MatchLinks¶

MatchLinks are a way to create relationships between two existing nodes in the graph.

Important: Use MatchLinks Sparingly¶

WARNING: MatchLinks can have significant performance impact and should be used only in specific scenarios.

MatchLinks require a 5-step process that makes them expensive:

Call API A, write Node A to the graph
Call API B, write Node B to the graph
Read Node A from graph
Read Node B from graph
Write relationship between A and B to graph

Prefer standard node schemas + relationship schemas whenever possible. Only use MatchLinks in these two specific scenarios:

When to Use MatchLinks¶

Scenario 1: Connecting Two Existing Node Types When you need to connect two different types of nodes that already exist in the graph, and the relationship data comes from a separate API call or data source.

Scenario 2: Rich Relationship Properties When you need to store detailed metadata on relationships and it doesn’t make sense to break out that data to separate nodes.

When NOT to Use MatchLinks¶

Don’t use MatchLinks for:

Standard parent-child relationships (use other_relationships in node schema)
Simple one-to-many relationships (use one_to_many=True in standard relationships)
When you can define the relationship in the node schema
Performance-critical scenarios

Use MatchLinks only for:

Connecting two existing node types from separate data sources where it is impractical to connect them using standard node schemas and relationships
Relationships with rich metadata where it doesn’t make sense to break out that data to separate nodes

Example¶

Suppose we have a graph that has AWSPrincipals and S3Buckets. We want to create a relationship between an AWSPrincipal and an S3Bucket if the AWSPrincipal has access to the S3Bucket.
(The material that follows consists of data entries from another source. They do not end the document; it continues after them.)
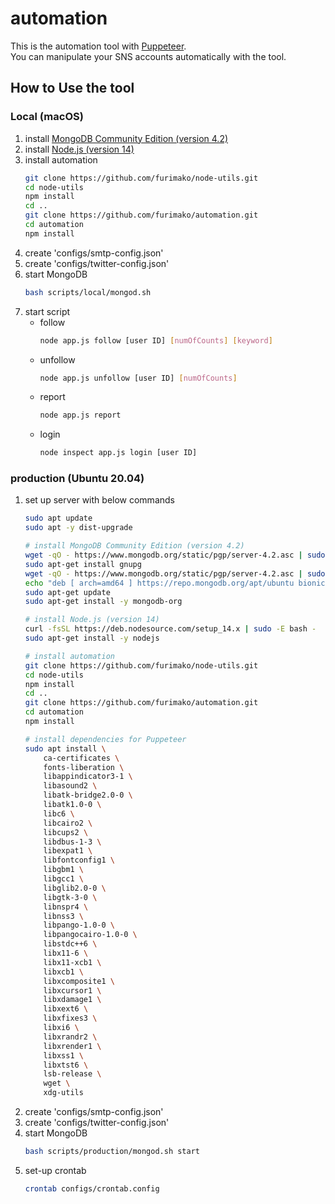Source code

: 
# automation
This is the automation tool with [Puppeteer](https://pptr.dev/).  
You can manipulate your SNS accounts automatically with the tool.

## How to Use the tool

### Local (macOS)
1. install [MongoDB Community Edition (version 4.2)](https://www.mongodb.com/download-center/community)
1. install [Node.js (version 14)](https://nodejs.org/en/download/)
1. install automation
    ```bash
    git clone https://github.com/furimako/node-utils.git
    cd node-utils
    npm install
    cd ..
    git clone https://github.com/furimako/automation.git
    cd automation
    npm install
    ```
1. create 'configs/smtp-config.json'
1. create 'configs/twitter-config.json'
1. start MongoDB
    ```bash
    bash scripts/local/mongod.sh
    ```
1. start script
    - follow
        ```bash
        node app.js follow [user ID] [numOfCounts] [keyword]
        ```
    - unfollow
        ```bash
        node app.js unfollow [user ID] [numOfCounts]
        ```
    - report
        ```bash
        node app.js report
        ```
    - login
        ```bash
        node inspect app.js login [user ID]
        ```

### production (Ubuntu 20.04)
1. set up server with below commands
    ```bash
    sudo apt update
    sudo apt -y dist-upgrade

    # install MongoDB Community Edition (version 4.2)
    wget -qO - https://www.mongodb.org/static/pgp/server-4.2.asc | sudo apt-key add -
    sudo apt-get install gnupg
    wget -qO - https://www.mongodb.org/static/pgp/server-4.2.asc | sudo apt-key add -
    echo "deb [ arch=amd64 ] https://repo.mongodb.org/apt/ubuntu bionic/mongodb-org/4.2 multiverse" | sudo tee /etc/apt/sources.list.d/mongodb-org-4.2.list
    sudo apt-get update
    sudo apt-get install -y mongodb-org

    # install Node.js (version 14)
    curl -fsSL https://deb.nodesource.com/setup_14.x | sudo -E bash -
    sudo apt-get install -y nodejs

    # install automation
    git clone https://github.com/furimako/node-utils.git
    cd node-utils
    npm install
    cd ..
    git clone https://github.com/furimako/automation.git
    cd automation
    npm install

    # install dependencies for Puppeteer
    sudo apt install \
        ca-certificates \
        fonts-liberation \
        libappindicator3-1 \
        libasound2 \
        libatk-bridge2.0-0 \
        libatk1.0-0 \
        libc6 \
        libcairo2 \
        libcups2 \
        libdbus-1-3 \
        libexpat1 \
        libfontconfig1 \
        libgbm1 \
        libgcc1 \
        libglib2.0-0 \
        libgtk-3-0 \
        libnspr4 \
        libnss3 \
        libpango-1.0-0 \
        libpangocairo-1.0-0 \
        libstdc++6 \
        libx11-6 \
        libx11-xcb1 \
        libxcb1 \
        libxcomposite1 \
        libxcursor1 \
        libxdamage1 \
        libxext6 \
        libxfixes3 \
        libxi6 \
        libxrandr2 \
        libxrender1 \
        libxss1 \
        libxtst6 \
        lsb-release \
        wget \
        xdg-utils
    ```
1. create 'configs/smtp-config.json'
1. create 'configs/twitter-config.json'
1. start MongoDB
    ```bash
    bash scripts/production/mongod.sh start
    ```
1. set-up crontab
    ```bash
    crontab configs/crontab.config
    ```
Let’s say we have the following data that maps principals with the S3Buckets they can read from:

Define the mapping data

mapping_data = [
    {
        "principal_arn": "arn:aws:iam::123456789012:role/Alice",
        "bucket_name": "bucket1",
        "permission_action": "s3:GetObject",
    },
    {
        "principal_arn": "arn:aws:iam::123456789012:role/Bob",
        "bucket_name": "bucket2",
        "permission_action": "s3:GetObject",
    }
]

Define the MatchLink relationship between the AWSPrincipal and the S3Bucket

@dataclass(frozen=True)
class S3AccessMatchLink(CartographyRelSchema):
    rel_label: str = "CAN_ACCESS"
    direction: LinkDirection = LinkDirection.OUTWARD
    properties: S3AccessRelProps = S3AccessRelProps()
    target_node_label: str = "S3Bucket"
    target_node_matcher: TargetNodeMatcher = make_target_node_matcher(
        {'name': PropertyRef('bucket_name')},
    )

    # These are the additional fields that we need to define for a MatchLink
    source_node_label: str = "AWSPrincipal"
    source_node_matcher: SourceNodeMatcher = make_source_node_matcher(
        {'principal_arn': PropertyRef('principal_arn')},
    )

This is a standard CartographyRelSchema object as described in the intel module guide, except that now we have defined a source_node_label and a source_node_matcher.

Define a CartographyRelProperties object with some additional fields:

@dataclass(frozen=True)
class S3AccessRelProps(CartographyRelProperties):
    # <Mandatory fields for MatchLinks>
    lastupdated: PropertyRef = PropertyRef("UPDATE_TAG", set_in_kwargs=True)

    # Cartography syncs objects account-by-account (or "sub-resource"-by-"sub-resource")
    # We store the sub-resource label and id on the relationship itself so that we can
    # clean up stale relationships without deleting relationships defined in other accounts.
    _sub_resource_label: PropertyRef = PropertyRef("_sub_resource_label", set_in_kwargs=True)
    _sub_resource_id: PropertyRef = PropertyRef("_sub_resource_id", set_in_kwargs=True)
    # </Mandatory fields for MatchLinks>

    # Add in extra properties that we want to define for the relationship
    # For example, we can add a `permission_action` property to the relationship to track the action that the principal has on the bucket, e.g. 's3:GetObject'
    permission_action: PropertyRef = PropertyRef("permission_action")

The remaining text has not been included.